* [Requirement] The required output is all lines below that contain the word "Como".

===== Records for this exercise =====

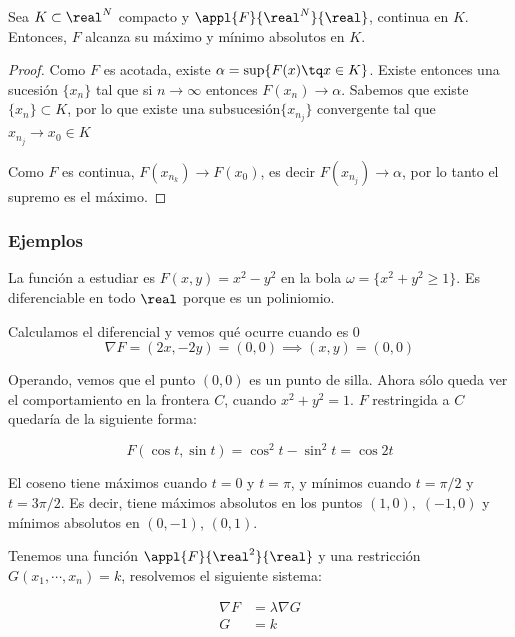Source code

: \documentclass[nochap]{apuntes}
\begin{document}
\begin{theorem}
Sea $K\subset \real^N$ compacto y $\appl{F}{\real^N}{\real}$, continua en $K$. Entonces, $F$ alcanza su máximo y mínimo absolutos en $K$.
\end{theorem}

\begin{proof}

Como $F$ es acotada, existe $\alpha = \sup \{ F(x) \tq x \in K\}$. Existe entonces una sucesión $\{x_n\}$ tal que si $n\to \infty$ entonces $F(x_n)\to \alpha$. 
Sabemos que existe $\{x_n\}\subset K$, por lo que existe una subsucesión$\{x_{n_j}\}$ convergente tal que $x_{n_j} \to x_0 \in K$

Como $F$ es continua, $F(x_{n_k})\to F(x_0)$, es decir $F(x_{n_j}) \to \alpha$, por lo tanto el supremo es el máximo.
\end{proof}

\subsubsection{Ejemplos}

La función a estudiar es $F(x,y) = x^2-y^2$ en la bola $\omega = \{ x^2 + y ^2 ≥ 1\}$. Es diferenciable en todo $\real$ porque es un poliniomio. 

Calculamos el diferencial y vemos qué ocurre cuando es 0 \[\nabla F = (2x, -2y) = (0,0) \implies (x,y) = (0,0)\]

Operando, vemos que el punto $(0,0)$ es un punto de silla. Ahora sólo queda ver el comportamiento en la frontera $C$, cuando $x^2+y^2 = 1$. $F$ restringida a $C$ quedaría de la siguiente forma:

\[ F(\cos t, \sin t) = \cos^2 t - \sin^2 t = \cos 2t\]

El coseno tiene máximos cuando $t=0$ y $t=\pi$, y mínimos cuando $t=\pi /2$ y $t=3\pi /2$. Es decir, tiene máximos absolutos en los puntos $(1,0),\;(-1,0)$ y mínimos absolutos en $(0, -1)$, $(0, 1)$. 

\begin{theorem}
Tenemos una función $\appl{F}{\real^2}{\real}$ y una restricción $G(x_1,\cdots,x_n) = k$, resolvemos el siguiente sistema:

\begin{align*}
\nabla F &= \lambda \nabla G \\
G &= k
\end{align*} 

\end{theorem}
\end{document}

=====

* [Answer for the task]
Como $F$ es acotada, existe $\alpha = \sup \{ F(x) \tq x \in K\}$. Existe entonces una sucesión $\{x_n\}$ tal que si $n\to \infty$ entonces $F(x_n)\to \alpha$. 
Como $F$ es continua, $F(x_{n_k})\to F(x_0)$, es decir $F(x_{n_j}) \to \alpha$, por lo tanto el supremo es el máximo.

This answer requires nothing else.